At each stage in this sequence we can conjugate by a and thus obtain that

$$\begin{aligned} aea^{-1} \left( \bigvee _{i\in I} \tau _i \right) afa^{-1}. \end{aligned}$$

By symmetry in a and \(a^{-1}\) we obtain that \(a\in N(\bigvee _{i\in I} \tau _i)\). \(\square \)
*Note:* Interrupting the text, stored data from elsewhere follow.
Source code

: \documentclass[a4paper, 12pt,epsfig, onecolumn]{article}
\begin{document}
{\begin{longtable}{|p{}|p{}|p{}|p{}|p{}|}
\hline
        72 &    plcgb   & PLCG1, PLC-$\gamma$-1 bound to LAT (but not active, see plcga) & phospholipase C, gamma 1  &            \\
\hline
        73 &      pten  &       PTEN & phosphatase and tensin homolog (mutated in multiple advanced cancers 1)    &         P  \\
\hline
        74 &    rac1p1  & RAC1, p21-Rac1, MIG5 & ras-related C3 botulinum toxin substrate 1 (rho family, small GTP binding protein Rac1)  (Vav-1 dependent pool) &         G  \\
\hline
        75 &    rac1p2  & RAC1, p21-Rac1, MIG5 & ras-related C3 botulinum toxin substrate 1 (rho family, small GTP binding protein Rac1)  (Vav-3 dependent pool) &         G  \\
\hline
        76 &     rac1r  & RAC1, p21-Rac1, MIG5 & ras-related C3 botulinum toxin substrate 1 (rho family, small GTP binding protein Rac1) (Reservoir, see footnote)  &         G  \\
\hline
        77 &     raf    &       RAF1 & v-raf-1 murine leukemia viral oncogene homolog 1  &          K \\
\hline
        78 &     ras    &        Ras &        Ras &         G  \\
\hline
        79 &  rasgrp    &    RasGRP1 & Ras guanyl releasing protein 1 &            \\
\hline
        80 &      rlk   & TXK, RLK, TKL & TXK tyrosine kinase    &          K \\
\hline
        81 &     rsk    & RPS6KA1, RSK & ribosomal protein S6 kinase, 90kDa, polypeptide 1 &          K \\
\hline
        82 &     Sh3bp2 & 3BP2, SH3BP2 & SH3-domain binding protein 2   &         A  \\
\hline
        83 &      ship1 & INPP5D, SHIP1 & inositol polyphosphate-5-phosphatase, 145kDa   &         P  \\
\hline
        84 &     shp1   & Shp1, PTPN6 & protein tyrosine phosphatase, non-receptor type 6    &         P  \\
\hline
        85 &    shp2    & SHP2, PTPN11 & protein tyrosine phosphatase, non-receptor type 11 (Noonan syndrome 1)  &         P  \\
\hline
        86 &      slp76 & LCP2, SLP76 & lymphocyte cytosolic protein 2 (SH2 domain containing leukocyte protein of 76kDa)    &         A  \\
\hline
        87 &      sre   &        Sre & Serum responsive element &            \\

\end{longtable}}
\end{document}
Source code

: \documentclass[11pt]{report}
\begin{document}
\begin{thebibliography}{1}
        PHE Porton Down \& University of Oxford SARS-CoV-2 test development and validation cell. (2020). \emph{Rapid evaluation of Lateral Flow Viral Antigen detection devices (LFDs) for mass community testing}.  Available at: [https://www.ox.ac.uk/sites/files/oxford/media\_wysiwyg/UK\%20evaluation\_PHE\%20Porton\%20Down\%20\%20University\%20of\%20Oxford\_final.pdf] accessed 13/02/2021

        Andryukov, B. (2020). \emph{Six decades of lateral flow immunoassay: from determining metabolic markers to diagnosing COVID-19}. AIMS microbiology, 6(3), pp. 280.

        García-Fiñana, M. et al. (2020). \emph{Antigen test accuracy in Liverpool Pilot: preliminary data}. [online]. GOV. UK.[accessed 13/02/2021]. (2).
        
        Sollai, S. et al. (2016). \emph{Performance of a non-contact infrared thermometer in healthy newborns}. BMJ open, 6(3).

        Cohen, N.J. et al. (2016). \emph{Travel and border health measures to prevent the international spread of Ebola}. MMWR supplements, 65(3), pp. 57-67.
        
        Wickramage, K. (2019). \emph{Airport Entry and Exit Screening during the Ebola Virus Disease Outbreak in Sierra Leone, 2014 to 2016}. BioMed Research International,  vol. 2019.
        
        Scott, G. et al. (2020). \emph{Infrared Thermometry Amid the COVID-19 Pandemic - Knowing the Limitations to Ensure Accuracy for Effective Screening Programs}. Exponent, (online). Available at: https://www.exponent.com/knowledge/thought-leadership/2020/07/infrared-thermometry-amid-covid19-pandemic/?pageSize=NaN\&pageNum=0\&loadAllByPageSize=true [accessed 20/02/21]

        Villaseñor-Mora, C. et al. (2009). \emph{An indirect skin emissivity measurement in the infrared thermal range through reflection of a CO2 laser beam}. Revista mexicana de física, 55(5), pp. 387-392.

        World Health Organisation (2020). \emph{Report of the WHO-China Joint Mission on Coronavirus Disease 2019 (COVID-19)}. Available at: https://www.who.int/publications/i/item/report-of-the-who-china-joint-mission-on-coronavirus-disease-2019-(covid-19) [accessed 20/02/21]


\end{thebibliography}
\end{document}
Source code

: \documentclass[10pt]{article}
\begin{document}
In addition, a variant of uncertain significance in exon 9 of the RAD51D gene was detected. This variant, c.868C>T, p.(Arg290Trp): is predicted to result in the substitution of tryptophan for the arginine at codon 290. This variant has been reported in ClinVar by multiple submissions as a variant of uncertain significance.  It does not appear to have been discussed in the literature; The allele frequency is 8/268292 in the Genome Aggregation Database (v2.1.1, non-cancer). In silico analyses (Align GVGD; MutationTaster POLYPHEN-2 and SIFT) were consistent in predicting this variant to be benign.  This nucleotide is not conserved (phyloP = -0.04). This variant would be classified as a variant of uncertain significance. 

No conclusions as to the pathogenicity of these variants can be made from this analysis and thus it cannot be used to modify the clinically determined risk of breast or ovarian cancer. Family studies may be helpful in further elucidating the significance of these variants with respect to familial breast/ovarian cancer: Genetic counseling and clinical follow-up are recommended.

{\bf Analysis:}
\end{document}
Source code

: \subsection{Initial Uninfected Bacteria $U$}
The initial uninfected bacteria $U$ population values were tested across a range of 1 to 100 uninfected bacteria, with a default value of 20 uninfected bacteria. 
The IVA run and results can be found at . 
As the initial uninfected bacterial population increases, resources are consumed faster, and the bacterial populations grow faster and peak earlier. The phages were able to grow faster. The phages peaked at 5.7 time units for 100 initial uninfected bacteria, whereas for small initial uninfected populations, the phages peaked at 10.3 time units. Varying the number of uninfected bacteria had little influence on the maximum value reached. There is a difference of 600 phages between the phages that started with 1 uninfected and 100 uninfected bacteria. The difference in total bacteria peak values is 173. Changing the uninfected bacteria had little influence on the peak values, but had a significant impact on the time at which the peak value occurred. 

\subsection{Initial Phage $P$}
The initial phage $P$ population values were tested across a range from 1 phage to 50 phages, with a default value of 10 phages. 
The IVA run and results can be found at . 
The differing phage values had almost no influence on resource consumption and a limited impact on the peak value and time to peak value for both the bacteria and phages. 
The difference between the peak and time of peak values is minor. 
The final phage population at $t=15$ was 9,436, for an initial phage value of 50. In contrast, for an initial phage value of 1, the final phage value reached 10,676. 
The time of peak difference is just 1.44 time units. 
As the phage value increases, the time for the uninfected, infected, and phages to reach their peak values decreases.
We note that these may both be strict inclusions, if we consider again the symmetric inverse monoid \(\mathcal {I}_2\) and consider \(\tau _3\) and \(\tau _5\) in Fig. 1 then we see that \(N(\tau _3)=E=N(\tau _5),\) but \(N(\tau _3\cap \tau _5)=N(\iota )=\mathcal {I}_2\) and also \(N(\tau _3\vee \tau _5)=N(\omega )=\mathcal {I}_2\).

Lemma 6.4

Let \(\tau \) be a congruence on E and let \(T\subseteq N(\tau )\) be a full inverse subsemigroup. Then \(V=\bigcup _{t\in T} [t]_{\nu _\tau |_{N(\tau )}}\) is a full inverse subsemigroup and \((\tau ,V)\) is an inverse congruence pair. Furthermore, \(\rho _{(\tau ,V)}=\nu _\tau \vee \chi _T\).

Proof

Let \(\psi =\nu _\tau |_{N(\tau )}\). We first show that V is a full inverse subsemigroup. Recall from Proposition 4.1 that \(\psi \) is a two-sided congruence on \(N(\tau )\). If \(a,b\in V\), there exist \(x,y\in T\) with \(a\ \psi \ x,\ b\ \psi \ y\). Then, as \(\psi \) is a two-sided congruence we obtain \(ab\ \psi \ xy,\) and since \(xy\in T\) we have that \(ab\in V\). Again as \(\psi \) is two-sided, if \(a\ \psi \ b\) then \(a^{-1}\ \psi \ b^{-1},\) so as T is inverse it follows that V is inverse. We also note that as \(E\subseteq T\subseteq V\) it is immediate that V is full. Thus V is a full inverse subsemigroup. By definition V is saturated by \(\psi ,\) so applying Proposition 4.3 we have that \((\tau ,V)\) is an inverse congruence pair.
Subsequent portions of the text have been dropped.